Scriptwriter Jonathan Raymond focuses upon the wives who are absolutely marginalised; their influence upon the world blinkered metaphorically by their bonnets (mirrored in Reichardt’s use of Academy ratio). Another variant on the western is the ‘indian’. Here presented as unknowable, not as being a savage as in classical Hollywood, but we are given no access to his perspective; he simply responds to whatever happens to him.

One irritant, for me, was the inconsistency of the train’s direction. Where they were going was of importance: they argue whether to go south or north; they choose the latter but are shot going south against a setting sun.
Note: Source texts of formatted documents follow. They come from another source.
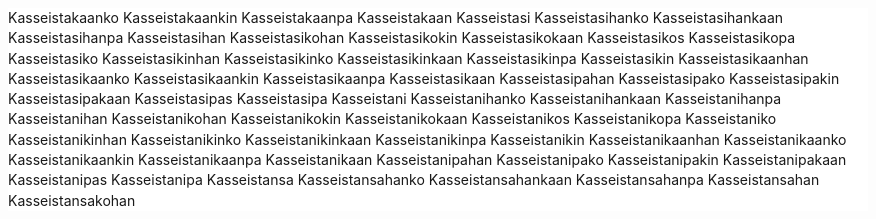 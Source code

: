 Kasseistakaanko
Kasseistakaankin
Kasseistakaanpa
Kasseistakaan
Kasseistasi
Kasseistasihanko
Kasseistasihankaan
Kasseistasihanpa
Kasseistasihan
Kasseistasikohan
Kasseistasikokin
Kasseistasikokaan
Kasseistasikos
Kasseistasikopa
Kasseistasiko
Kasseistasikinhan
Kasseistasikinko
Kasseistasikinkaan
Kasseistasikinpa
Kasseistasikin
Kasseistasikaanhan
Kasseistasikaanko
Kasseistasikaankin
Kasseistasikaanpa
Kasseistasikaan
Kasseistasipahan
Kasseistasipako
Kasseistasipakin
Kasseistasipakaan
Kasseistasipas
Kasseistasipa
Kasseistani
Kasseistanihanko
Kasseistanihankaan
Kasseistanihanpa
Kasseistanihan
Kasseistanikohan
Kasseistanikokin
Kasseistanikokaan
Kasseistanikos
Kasseistanikopa
Kasseistaniko
Kasseistanikinhan
Kasseistanikinko
Kasseistanikinkaan
Kasseistanikinpa
Kasseistanikin
Kasseistanikaanhan
Kasseistanikaanko
Kasseistanikaankin
Kasseistanikaanpa
Kasseistanikaan
Kasseistanipahan
Kasseistanipako
Kasseistanipakin
Kasseistanipakaan
Kasseistanipas
Kasseistanipa
Kasseistansa
Kasseistansahanko
Kasseistansahankaan
Kasseistansahanpa
Kasseistansahan
Kasseistansakohan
However, if you have the patience for slow cinema, and the cinematography and performances should be enough to keep you happy, catch this (revisionist?) western.

2 Responses

  1. […] is a superb actor, she was by far the best thing in My Week with Marilyn, and had excelled in Meek’s Cutoff, but I was unprepared for her brilliance in Take This Waltz. Her character, a slightly kooky woman, […]

  2. […] Moves, was more generic that Certain Women but I much preferred the latter. The film before that, Meek’s Cutoff, was a western filtered through Reichardt’s feminism. I haven’t seen her first four […]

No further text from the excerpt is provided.